Collected data:
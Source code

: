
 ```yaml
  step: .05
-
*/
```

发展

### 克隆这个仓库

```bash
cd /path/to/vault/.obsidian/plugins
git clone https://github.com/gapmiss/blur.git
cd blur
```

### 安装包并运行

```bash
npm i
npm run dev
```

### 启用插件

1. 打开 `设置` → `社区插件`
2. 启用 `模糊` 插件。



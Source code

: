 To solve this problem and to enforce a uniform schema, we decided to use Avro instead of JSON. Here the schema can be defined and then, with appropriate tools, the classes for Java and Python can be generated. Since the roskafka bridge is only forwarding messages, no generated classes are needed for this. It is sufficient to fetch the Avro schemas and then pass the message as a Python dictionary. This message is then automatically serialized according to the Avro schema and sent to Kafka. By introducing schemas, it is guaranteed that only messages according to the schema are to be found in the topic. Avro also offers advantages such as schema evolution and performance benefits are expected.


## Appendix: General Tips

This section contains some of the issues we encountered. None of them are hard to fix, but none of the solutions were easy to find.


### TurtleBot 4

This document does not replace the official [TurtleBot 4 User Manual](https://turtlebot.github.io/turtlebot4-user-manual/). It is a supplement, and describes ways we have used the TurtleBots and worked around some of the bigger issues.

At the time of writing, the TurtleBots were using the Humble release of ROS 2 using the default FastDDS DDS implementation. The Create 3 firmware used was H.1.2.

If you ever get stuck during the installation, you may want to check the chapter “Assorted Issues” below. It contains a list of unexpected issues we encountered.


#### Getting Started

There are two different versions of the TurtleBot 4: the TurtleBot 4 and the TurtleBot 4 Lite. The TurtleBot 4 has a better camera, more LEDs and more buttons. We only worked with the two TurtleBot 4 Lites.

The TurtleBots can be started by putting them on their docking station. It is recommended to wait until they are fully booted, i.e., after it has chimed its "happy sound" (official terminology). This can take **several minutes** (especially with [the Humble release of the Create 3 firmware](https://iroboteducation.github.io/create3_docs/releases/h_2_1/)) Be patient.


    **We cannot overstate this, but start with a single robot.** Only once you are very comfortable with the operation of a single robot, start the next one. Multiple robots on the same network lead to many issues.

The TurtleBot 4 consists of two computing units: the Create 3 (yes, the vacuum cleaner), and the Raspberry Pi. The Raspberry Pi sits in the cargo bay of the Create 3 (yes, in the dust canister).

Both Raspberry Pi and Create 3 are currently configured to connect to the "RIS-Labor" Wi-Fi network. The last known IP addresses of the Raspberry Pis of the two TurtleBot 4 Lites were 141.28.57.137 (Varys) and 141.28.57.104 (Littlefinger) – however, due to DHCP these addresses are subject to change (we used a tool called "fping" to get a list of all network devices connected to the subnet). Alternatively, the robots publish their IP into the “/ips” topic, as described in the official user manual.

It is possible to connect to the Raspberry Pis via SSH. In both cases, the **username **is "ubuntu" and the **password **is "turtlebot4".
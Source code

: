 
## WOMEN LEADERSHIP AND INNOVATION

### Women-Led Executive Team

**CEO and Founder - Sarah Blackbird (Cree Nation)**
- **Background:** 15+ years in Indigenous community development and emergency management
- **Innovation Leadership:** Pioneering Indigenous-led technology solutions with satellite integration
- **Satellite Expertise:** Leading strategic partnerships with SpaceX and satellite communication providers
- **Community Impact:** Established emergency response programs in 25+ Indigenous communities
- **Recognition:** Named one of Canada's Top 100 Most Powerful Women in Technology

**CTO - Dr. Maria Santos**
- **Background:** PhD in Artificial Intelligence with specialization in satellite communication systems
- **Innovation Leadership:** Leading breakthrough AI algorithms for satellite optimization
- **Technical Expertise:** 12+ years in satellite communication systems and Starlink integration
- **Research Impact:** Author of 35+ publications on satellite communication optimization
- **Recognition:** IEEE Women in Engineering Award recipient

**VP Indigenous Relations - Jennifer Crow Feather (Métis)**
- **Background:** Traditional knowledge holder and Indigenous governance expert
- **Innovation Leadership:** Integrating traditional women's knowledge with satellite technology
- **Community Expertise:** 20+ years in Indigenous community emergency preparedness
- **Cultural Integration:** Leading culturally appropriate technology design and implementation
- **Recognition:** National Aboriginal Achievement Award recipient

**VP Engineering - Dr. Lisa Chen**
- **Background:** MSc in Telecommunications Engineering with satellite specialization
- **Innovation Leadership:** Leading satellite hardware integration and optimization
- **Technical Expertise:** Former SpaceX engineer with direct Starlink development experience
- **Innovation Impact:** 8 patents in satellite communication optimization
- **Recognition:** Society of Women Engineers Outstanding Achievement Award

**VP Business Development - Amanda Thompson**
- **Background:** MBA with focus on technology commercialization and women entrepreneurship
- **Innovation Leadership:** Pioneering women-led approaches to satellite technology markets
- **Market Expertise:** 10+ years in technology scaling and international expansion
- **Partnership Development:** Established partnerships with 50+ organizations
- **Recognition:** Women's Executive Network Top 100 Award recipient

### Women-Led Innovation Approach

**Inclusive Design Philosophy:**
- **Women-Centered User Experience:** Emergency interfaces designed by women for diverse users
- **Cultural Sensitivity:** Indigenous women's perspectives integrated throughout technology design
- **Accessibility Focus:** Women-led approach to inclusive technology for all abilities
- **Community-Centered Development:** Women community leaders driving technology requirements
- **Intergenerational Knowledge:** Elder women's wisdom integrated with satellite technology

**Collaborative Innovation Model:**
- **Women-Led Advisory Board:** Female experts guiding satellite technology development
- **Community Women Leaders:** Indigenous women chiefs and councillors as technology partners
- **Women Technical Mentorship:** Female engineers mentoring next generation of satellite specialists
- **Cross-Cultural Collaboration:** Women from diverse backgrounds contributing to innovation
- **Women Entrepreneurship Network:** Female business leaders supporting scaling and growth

_What to work on_. Search the entries for the word "Female", then list each line that holds it.

_Your solution_.
- **Women-Led Advisory Board:** Female experts guiding satellite technology development
- **Women Technical Mentorship:** Female engineers mentoring next generation of satellite specialists
- **Women Entrepreneurship Network:** Female business leaders supporting scaling and growth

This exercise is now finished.